I’ve been thinking about time lately. More precisely, I’ve been thinking about how to politely check the time when meeting with others. Keeping track of the hour in the presence of another person presents a few challenges.
The first consideration is the kind of device you’ll use. I’ve always been a watch person and I think it’s more polite to look at a watch in the presence of others than it is to pull out a phone to check the time. With a watch you can more surreptitiously glance at it, often without the other person noticing you doing so.
I don’t advocate using a phone to check the time for the following reasons.
- You need to keep it on the table so you can easily look at it. It would be disruptive to your meeting to rummage around in a purse for it or to pull it out of a pocket.
- Putting your phone on the table signals to the other person that the phone is more important than him or her.
- If you place your phone face up, it will inevitably light up, ding or ring during the meeting, which is distracting to both of you. And, more difficult to ignore.
- When you need to check the time on a phone you have to light it up. This and the other reasons listed above make it harder to be discreet about looking at the time on a phone.
And, now we have the Apple Watch – something that beeps and lights up like a smart phone only it’s on your wrist. I am fine with using an Apple Watch to tell the time, but you will want to turn the notifications off before your meeting so you and your guest are not distracted by the phone notifications.

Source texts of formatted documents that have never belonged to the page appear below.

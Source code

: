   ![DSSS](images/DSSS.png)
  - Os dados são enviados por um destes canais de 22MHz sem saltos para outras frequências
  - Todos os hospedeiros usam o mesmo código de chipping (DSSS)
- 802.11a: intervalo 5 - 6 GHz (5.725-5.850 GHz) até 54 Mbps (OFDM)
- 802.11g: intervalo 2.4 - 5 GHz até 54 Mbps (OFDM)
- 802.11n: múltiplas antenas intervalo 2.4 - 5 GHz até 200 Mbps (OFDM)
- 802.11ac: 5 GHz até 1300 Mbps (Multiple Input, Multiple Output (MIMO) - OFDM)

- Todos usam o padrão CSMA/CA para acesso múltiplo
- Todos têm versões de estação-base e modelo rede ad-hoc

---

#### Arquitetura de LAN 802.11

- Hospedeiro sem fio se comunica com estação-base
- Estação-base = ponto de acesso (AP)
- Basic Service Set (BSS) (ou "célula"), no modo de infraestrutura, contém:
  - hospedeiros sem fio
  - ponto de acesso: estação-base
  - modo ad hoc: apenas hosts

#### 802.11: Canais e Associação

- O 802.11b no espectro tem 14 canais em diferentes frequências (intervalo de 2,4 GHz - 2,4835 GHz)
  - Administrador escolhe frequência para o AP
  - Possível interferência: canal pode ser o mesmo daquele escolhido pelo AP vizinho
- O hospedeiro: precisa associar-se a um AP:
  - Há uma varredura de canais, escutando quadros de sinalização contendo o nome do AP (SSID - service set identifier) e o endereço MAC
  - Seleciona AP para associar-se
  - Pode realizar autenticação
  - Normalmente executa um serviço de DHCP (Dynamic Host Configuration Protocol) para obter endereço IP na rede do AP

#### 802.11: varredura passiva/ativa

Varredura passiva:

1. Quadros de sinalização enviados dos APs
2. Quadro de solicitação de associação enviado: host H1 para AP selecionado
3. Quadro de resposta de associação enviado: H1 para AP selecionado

The second challenge is whether you should say anything about checking the time. Typically meetings have a set amount of time. Although, I have had many a coffee date where the start time is stated but the end time is not. If the end time was not made clear when the meeting was arranged, it’s a good idea to say at the start of the meeting how much time you have for the get-together. Example: “I’m so glad we could meet. I have a 2:00 appointment, so I’ll need to leave at 1:30.” The advantage to doing this is you then have a reason to look at the time. As you sense you’re nearing the allotted period, you could say, “Excuse me while I check the time.” Don’t do this more than a couple of times. Regularly looking at your device may appear you’re not interested in the other person and are eager for the meeting to end.
These may seem like minor considerations, but people really are affected by how we interact with our devices in their presence. Stay on time, but make sure others feel you value their time.